A metal detecting ordinance recently approved by O’Fallon City Council is now being reconsidered.
The previous ordinance, approved on April 11, called for new regulations regarding the use of recreational metal detectors in the city's parks, including restricted areas and a requirement to turn over their finds to the city.
Hobbyist metal detectors expressed disagreement with the new O'Fallon law on O’Fallon Patch and to their council members.
Ward 2 Councilman Jim Pepper said he received emails from hobbyists across the country, leading him to take a second look and sponsor a revision bill.
“I didn’t realize how wide spread this hobby was until after the meeting,” Pepper said Thursday.

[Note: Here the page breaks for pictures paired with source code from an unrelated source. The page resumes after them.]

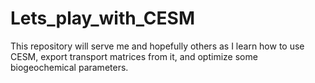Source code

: # Lets_play_with_CESM
This repository will serve me and hopefully others as I learn how to use CESM, export transport matrices from it, and optimize some biogeochemical parameters.
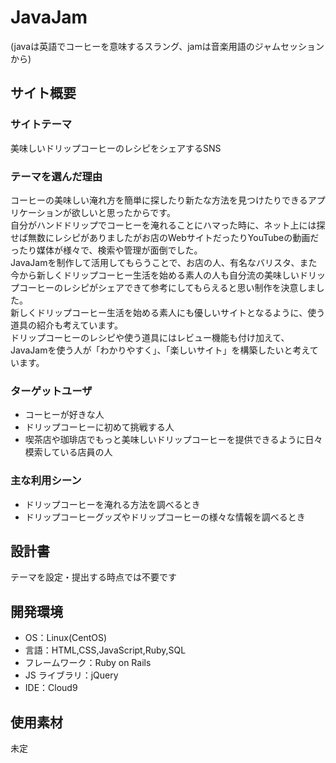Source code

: # JavaJam
(javaは英語でコーヒーを意味するスラング、jamは音楽用語のジャムセッションから)

## サイト概要

### サイトテーマ

美味しいドリップコーヒーのレシピをシェアするSNS

### テーマを選んだ理由

コーヒーの美味しい淹れ方を簡単に探したり新たな方法を見つけたりできるアプリケーションが欲しいと思ったからです。<br>
自分がハンドドリップでコーヒーを淹れることにハマった時に、ネット上には探せば無数にレシピがありましたがお店のWebサイトだったりYouTubeの動画だったり媒体が様々で、検索や管理が面倒でした。<br>
JavaJamを制作して活用してもらうことで、お店の人、有名なバリスタ、また今から新しくドリップコーヒー生活を始める素人の人も自分流の美味しいドリップコーヒーのレシピがシェアできて参考にしてもらえると思い制作を決意しました。<br>
新しくドリップコーヒー生活を始める素人にも優しいサイトとなるように、使う道具の紹介も考えています。<br>
ドリップコーヒーのレシピや使う道具にはレビュー機能も付け加えて、JavaJamを使う人が「わかりやすく」、「楽しいサイト」を構築したいと考えています。

### ターゲットユーザ

- コーヒーが好きな人
- ドリップコーヒーに初めて挑戦する人
- 喫茶店や珈琲店でもっと美味しいドリップコーヒーを提供できるように日々模索している店員の人

### 主な利用シーン

- ドリップコーヒーを淹れる方法を調べるとき
- ドリップコーヒーグッズやドリップコーヒーの様々な情報を調べるとき

## 設計書

テーマを設定・提出する時点では不要です

## 開発環境

- OS：Linux(CentOS)
- 言語：HTML,CSS,JavaScript,Ruby,SQL
- フレームワーク：Ruby on Rails
- JS ライブラリ：jQuery
- IDE：Cloud9
  ​

## 使用素材
未定
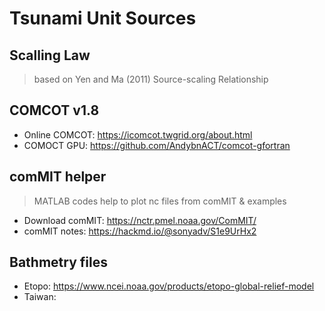 # Tsunami Unit Sources

## Scalling Law
>  based on Yen and Ma (2011) Source-scaling Relationship

## COMCOT v1.8
* Online COMCOT: https://icomcot.twgrid.org/about.html
* COMOCT GPU: https://github.com/AndybnACT/comcot-gfortran

## comMIT helper
> MATLAB codes help to plot nc files from comMIT & examples
* Download comMIT: https://nctr.pmel.noaa.gov/ComMIT/
* comMIT notes: https://hackmd.io/@sonyadv/S1e9UrHx2

## Bathmetry files
* Etopo: https://www.ncei.noaa.gov/products/etopo-global-relief-model
* Taiwan: 
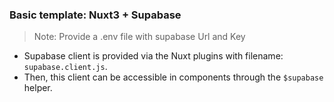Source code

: ### Basic template: Nuxt3 + Supabase

> Note: Provide a .env file with supabase Url and Key

- Supabase client is provided via the Nuxt plugins with filename: `supabase.client.js`.
- Then, this client can be accessible in components through the `$supabase` helper.

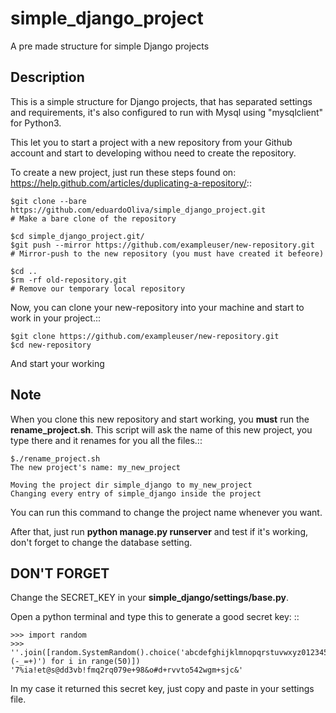 simple_django_project
==========================

A pre made structure for simple Django projects

Description
-----------

This is a simple structure for Django projects, that has separated settings and requirements, it's also configured to run with Mysql using "mysqlclient" for Python3.

This let you to start a project with a new repository from your Github account and start to developing withou need to create the repository.

To create a new project, just run these steps found on: https://help.github.com/articles/duplicating-a-repository/::

    $git clone --bare https://github.com/eduardoOliva/simple_django_project.git
    # Make a bare clone of the repository
    
    $cd simple_django_project.git/
    $git push --mirror https://github.com/exampleuser/new-repository.git
    # Mirror-push to the new repository (you must have created it befeore)
    
    $cd ..
    $rm -rf old-repository.git
    # Remove our temporary local repository
    
Now, you can clone your new-repository into your machine and start to work in your project.::

    $git clone https://github.com/exampleuser/new-repository.git
    $cd new-repository
    
And start your working

Note
----
 
When you clone this new repository and start working, you **must** run the **rename_project.sh**.
This script will ask the name of this new project, you type there and it renames for you all the files.::

    $./rename_project.sh
    The new project's name: my_new_project

    Moving the project dir simple_django to my_new_project
    Changing every entry of simple_django inside the project

You can run this command to change the project name whenever you want.

After that, just run **python manage.py runserver** and test if it's working, don't forget to change the database setting.

DON'T FORGET
---------------

Change the SECRET_KEY in your **simple_django/settings/base.py**.

Open a python terminal and type this to generate a good secret key:
::

    >>> import random
    >>> ''.join([random.SystemRandom().choice('abcdefghijklmnopqrstuvwxyz0123456789!@#$%^&*(-_=+)') for i in range(50)])
    '7%ia!et@s@dd3vb!fmq2rq079e+98&o#d+rvvto542wgm+sjc&'

In my case it returned this secret key, just copy and paste in your settings file.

Among the revisions, Pepper suggested having the parks department create a permitting process for metal detecting, defining non-artifact items and allowing for items to be returned to the finder if the Historic Preservation Commission deems them not historically significant.
“In my opinion, this was a bad bill from the start,” Pepper added. “How arrogant and self-absorbed? I lose a ring or a locket in the grass, I can’t find it, I leave the area, and according to this wording, it belongs to the city.”
Pepper added he, along with other council members, were lead to believe the recommendations came from the O’Fallon Parks Board.
At Thursday’s meeting, Pepper read an email from O’Fallon Parks Board President Patrick Breyne, that said the board made some suggestions, none of which required items found to during metal detection to be returned to the city.
City Attorney Kevin O’Keefe said he advised Parks Board Director Cindy Springer, that any items found become the property of the city. He said this concept is common law and that property abandoned on real property becomes the property of that owner.
“If we rely on people picking it up and we don’t even know about it, we can’t get it returned,” O Keefe said, adding that if the city asserts its rights as the property owner, they can move forward with returning items to rightful owners.
On Thursday, the O’Fallon City Council voted 9-1 to reconsider the ordinance. Gardner opposed reconsidering the bill.
Ward 3 Councilman John Haman then made a motion to table the bill and place it on the agenda for the next workshop for more discussion. Council voted 9-1 to table to the bill. Pepper opposed the tabling of the bill.
After the vote, Ward 4 Councilman Bob Howell said he would like to discuss making a policy issue rather than an ordinance.
The next O'Fallon City Council workshop is Thursday, May 9 at 5:30 p.m. at City Hall.